So, what you’ve got are three calls to action based on the foundation. As a result of what Christ has done in the new covenant, and this is huge, Christ works for us in the new covenant. What we looked at last week does not just have ramifications for our relationship with God. Christ’s work for us in the new covenant has ramifications for our relationships with each other. Because Christ shed His blood to make it possible for you to go into the presence of God, let us, let us, let us do these things.

 

Let us do these things to one another. That phrase “one another”, this is the only time the author of Hebrews uses that phrase in the entire book. So, what the author of Hebrews is showing us is that Christ’s work for us on the cross doesn’t just radically transform our relationship to God; Christ’s work for us on the cross radically transforms our relationships with each other; recipients of a new covenant, members of a new community.

You look in verse 21, “Since we have a great priest over the house of God…” He’s not just a great priest for you, and He’s not just a great priest for me. He’s a great priest over us as the house of God. Hold your place here. Go back to Hebrews 3:6. It’s the only other time we see this phrase used in Hebrews, this phrase “house of God.” Who’s the house of God? What’s the house of God about? Look at Hebrews 3:6. The author says, Hebrews 3:6, “Christ…” This is what we didn’t get to last week in our notes that we’re going to kind of fill out…we’re not going to be able to camp out very long here…but we’re going to fill out the end of the notes that we didn’t get to last week. Hebrews 3:6: “Christ is faithful as a son over God’s house. And we are his house, if we hold on to our courage and the hope which we boast.” We are the house of God, not a building. The people, we are the house of God. The people of God are the house of God.

What does that mean that we have a great priest who is over the house of God? Well, it means, number one, we have a King. It’s in your notes there that we didn’t get to last week. We have a King who forever rules us. Remember midway through 10:12, Christ went and sat down at the right hand of the throne of God and all enemies are at His footstool? He’s a King whose dominion reigns over all. He is seated at the right hand of God.

Just as a side note here, can I remind you that when we go through economic troubles or we face uncertain economic times or we face uncertain global situations, our hope is not in a president. We pray for our president, and we pray for our political leaders, but our hope is not in them. Our hope is in the King who is over every president and every king and every dictator, every prime minister, every Secretary of the Treasury and Secretary of State and secretary of whatever else; He’s over them all. His dominion reigns, and there’s confidence in that.

We have a King who rules over us, and we have a Priest who forever represents us; a priest who, we saw in Hebrews 7, intercedes for us, and this is that picture we have in the New Testament that does give us strength when we face trials, when we walk through struggles. It’s Romans 8, “If God is for us, who can be against us? He who did not spare his own Son but gave him up for us all, will he not also, along with him, graciously give us all things? Who will bring any charge against those whom God has chosen? It is God who justifies. Who is he that condemns? Christ Jesus who died, more than that, who was raised to life and is now…” Romans 8 says, “…is now at the right hand of the Father interceding for us.” Nothing can separate us from His love, nothing at all; heaven or earth, anywhere under the earth can separate us from His love, because we have a Priest who represents us before God at every moment of every single day. His name is Jesus.

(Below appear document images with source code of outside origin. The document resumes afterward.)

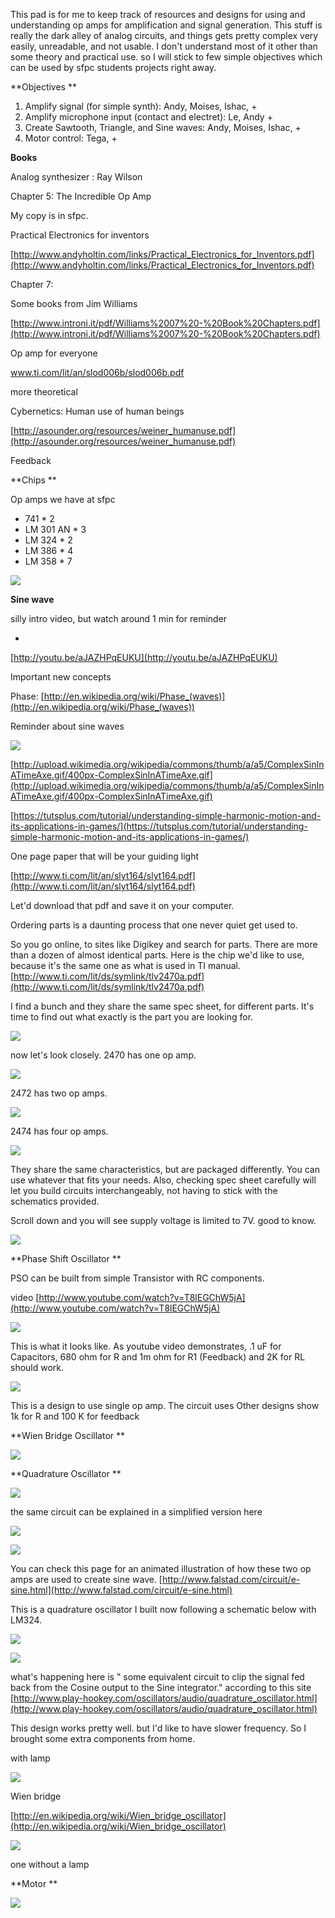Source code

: 
This pad is for me to keep track of resources and designs for using and understanding op amps for amplification and signal generation. This stuff is really the dark alley of analog circuits, and things gets pretty complex very easily, unreadable, and not usable. I don't understand most of it other than some theory and practical use. so I will stick to few simple objectives which can be used by sfpc students projects right away. 

**Objectives **

1.  Amplify signal (for simple synth): Andy, Moises, Ishac, + 
2.  Amplify microphone input (contact and electret): Le, Andy + 
3.  Create Sawtooth, Triangle, and Sine waves: Andy, Moises, Ishac, +
4.  Motor control: Tega, + 

**Books**

Analog synthesizer : Ray Wilson

Chapter 5: The Incredible Op Amp

My copy is in sfpc. 

Practical Electronics for inventors 

[http://www.andyholtin.com/links/Practical_Electronics_for_Inventors.pdf](http://www.andyholtin.com/links/Practical_Electronics_for_Inventors.pdf) 

Chapter 7: 

Some books from Jim Williams 

[http://www.introni.it/pdf/Williams%2007%20-%20Book%20Chapters.pdf](http://www.introni.it/pdf/Williams%2007%20-%20Book%20Chapters.pdf) 

Op amp for everyone 

www.ti.com/lit/an/slod006b/slod006b.pdf

more theoretical

Cybernetics: Human use of human beings 

[http://asounder.org/resources/weiner_humanuse.pdf](http://asounder.org/resources/weiner_humanuse.pdf) 

Feedback 

**Chips **

Op amps we have at sfpc

*   741 * 2 
*   LM 301 AN * 3 
*   LM 324 * 2 
*   LM 386 * 4
*   LM 358 * 7 

![](https://hackpad-attachments.s3.amazonaws.com/hackpad.com_pUrFgJQucxm_p.77239_1384094138259_undefined)

**Sine wave**

silly intro video, but watch around 1 min for reminder 

*

[http://youtu.be/aJAZHPqEUKU](http://youtu.be/aJAZHPqEUKU) 

Important new concepts 

Phase: [http://en.wikipedia.org/wiki/Phase_(waves)](http://en.wikipedia.org/wiki/Phase_(waves)) 

Reminder about sine waves

![](http://upload.wikimedia.org/wikipedia/commons/thumb/a/a5/ComplexSinInATimeAxe.gif/400px-ComplexSinInATimeAxe.gif)

[http://upload.wikimedia.org/wikipedia/commons/thumb/a/a5/ComplexSinInATimeAxe.gif/400px-ComplexSinInATimeAxe.gif](http://upload.wikimedia.org/wikipedia/commons/thumb/a/a5/ComplexSinInATimeAxe.gif/400px-ComplexSinInATimeAxe.gif)

[https://tutsplus.com/tutorial/understanding-simple-harmonic-motion-and-its-applications-in-games/](https://tutsplus.com/tutorial/understanding-simple-harmonic-motion-and-its-applications-in-games/) 

One page paper that will be your guiding light 

[http://www.ti.com/lit/an/slyt164/slyt164.pdf](http://www.ti.com/lit/an/slyt164/slyt164.pdf) 

Let'd download that pdf and save it on your computer.

Ordering parts is a daunting process that one never quiet get used to. 

So you go online, to sites like Digikey and search for parts. There are more than a dozen of almost identical parts. Here is the chip we'd like to use, because it's the same one as what is used in TI manual.  [http://www.ti.com/lit/ds/symlink/tlv2470a.pdf](http://www.ti.com/lit/ds/symlink/tlv2470a.pdf) 

I find a bunch and they share the same spec sheet, for different parts. It's time to find out what exactly is the part you are looking for. 

![](https://hackpad-attachments.s3.amazonaws.com/hackpad.com_pUrFgJQucxm_p.77239_1384243480130_undefined)

now let's look closely. 2470 has one op amp. 

![](https://hackpad-attachments.s3.amazonaws.com/hackpad.com_pUrFgJQucxm_p.77239_1384243407717_undefined)

2472 has two op amps. 

![](https://hackpad-attachments.s3.amazonaws.com/hackpad.com_pUrFgJQucxm_p.77239_1384243543571_undefined)

2474 has four op amps. 

![](https://hackpad-attachments.s3.amazonaws.com/hackpad.com_pUrFgJQucxm_p.77239_1384243575930_undefined)

They share the same characteristics, but are packaged differently. You can use whatever that fits your needs. Also, checking spec sheet carefully will let you build circuits interchangeably, not having to stick with the schematics provided. 

Scroll down and you will see supply voltage is limited to 7V. good to know. 

![](https://hackpad-attachments.s3.amazonaws.com/hackpad.com_pUrFgJQucxm_p.77239_1384285424576_undefined)

**Phase Shift Oscillator **

PSO can be built from simple Transistor with RC components. 

video [http://www.youtube.com/watch?v=T8lEGChW5jA](http://www.youtube.com/watch?v=T8lEGChW5jA) 

![](https://hackpad-attachments.s3.amazonaws.com/hackpad.com_pUrFgJQucxm_p.77239_1384137725535_undefined)

This is what it looks like. As youtube video demonstrates, .1 uF for Capacitors, 680 ohm for R and 1m ohm for R1 (Feedback) and 2K for RL should work. 

![](https://hackpad-attachments.s3.amazonaws.com/hackpad.com_pUrFgJQucxm_p.77239_1384114561169_undefined)

This is a design to use single op amp. The circuit uses Other designs show 1k for R and 100 K for feedback 

**Wien Bridge Oscillator **

![](https://hackpad-attachments.s3.amazonaws.com/hackpad.com_pUrFgJQucxm_p.77239_1384114501597_undefined)

**Quadrature Oscillator **

![](https://hackpad-attachments.s3.amazonaws.com/hackpad.com_pUrFgJQucxm_p.77239_1384098105125_undefined)

the same circuit can be explained in a simplified version here 

![](https://hackpad-attachments.s3.amazonaws.com/hackpad.com_pUrFgJQucxm_p.77239_1384113991898_undefined)

![](https://hackpad-attachments.s3.amazonaws.com/hackpad.com_pUrFgJQucxm_p.77239_1384297016747_undefined)

You can check this page for an animated illustration of how these two op amps are used to create sine wave. [http://www.falstad.com/circuit/e-sine.html](http://www.falstad.com/circuit/e-sine.html) 

This is a quadrature oscillator I built now following a schematic below with LM324. 

![](https://hackpad-attachments.s3.amazonaws.com/hackpad.com_pUrFgJQucxm_p.77239_1384113775665_undefined)

![](https://hackpad-attachments.s3.amazonaws.com/hackpad.com_pUrFgJQucxm_p.77239_1384113895871_undefined)

what's happening here is " some equivalent circuit to clip the signal fed back from the Cosine output to the Sine integrator." according to this site [http://www.play-hookey.com/oscillators/audio/quadrature_oscillator.html](http://www.play-hookey.com/oscillators/audio/quadrature_oscillator.html) 

This design works pretty well. but I'd like to have slower frequency. So I brought some extra components from home. 

with lamp 

![](https://hackpad-attachments.s3.amazonaws.com/hackpad.com_pUrFgJQucxm_p.77239_1384096285013_undefined)

Wien bridge 

[http://en.wikipedia.org/wiki/Wien_bridge_oscillator](http://en.wikipedia.org/wiki/Wien_bridge_oscillator) 

![](https://hackpad-attachments.s3.amazonaws.com/hackpad.com_pUrFgJQucxm_p.77239_1384096235493_undefined)

one without a lamp 

**Motor **

![](https://hackpad-attachments.s3.amazonaws.com/hackpad.com_pUrFgJQucxm_p.77239_1384095410813_undefined)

Implications of a New Covenant for a New Community …

Now, that has huge ramifications for what it means to be the people of God, the house of God, under His priesthood. So, that’s what I want us to dive into, the implications of a new covenant for a new community, and I want us to look at these three exhortations that the author in Hebrews gives us.

Together, we draw near to God in faith.

First, because of the new covenant, together, we draw near to God in faith. Because we have access to God, we draw near to God. Now, this really sums up what we talked about last week, the fact that we have access before God and an Advocate before God. Therefore, we come boldly, confidently into the presence of God, the Most Holy Place.

Now, the author here gives us four conditions, or four supporting clauses, to describe how we come into the presence of God. How do you draw near to God? Well, first, we come before Him with sincere desire. We come before Him with sincere desire. Let us draw near to God with a sincere heart. Part of the background of the book of Hebrews, and we’re going to see this more next week, is the author is recounting the history of the people of Israel.

In fact, turn back to Hebrews 3, or maybe, you’re already still there, but look at Hebrews 3:7. Part of the background of this book is the author of Hebrews is talking about how, in the Old Testament, the people of God hardened their hearts, and they would turn away from God, and the author of Hebrews is saying, “Don’t do that.” Listen to Hebrews 3:7, “As the Holy Spirit says, ‘Today, if you hear his voice…’” and he’s quoting here from the Old Testament,

“…do not harden your hearts as you did in the rebellion, during the time of testing in the desert, where your fathers tested and tried me and for forty years saw what I did. That is why I was angry with that generation, and I said, ‘Their hearts are always going astray, and they have not known my ways.’ So I declared an oath in my anger, ‘They shall never enter my rest.’”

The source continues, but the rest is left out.